(The data)

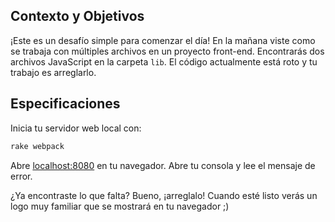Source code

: ## Contexto y Objetivos

¡Este es un desafío simple para comenzar el día! En la mañana viste como se trabaja con múltiples archivos en un proyecto front-end. Encontrarás dos archivos JavaScript en la carpeta `lib`. El código actualmente está roto y tu trabajo es arreglarlo.

## Especificaciones

Inicia tu servidor web local con:

```bash
rake webpack
```

Abre [localhost:8080](http://localhost:8080) en tu navegador. Abre tu consola y lee el mensaje de error.

¿Ya encontraste lo que falta? Bueno, ¡arreglalo! Cuando esté listo verás un logo muy familiar que se mostrará en tu navegador ;)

(End The data)

Tally up how many lines in the records contain the string "navegador". Answer with that figure only.

2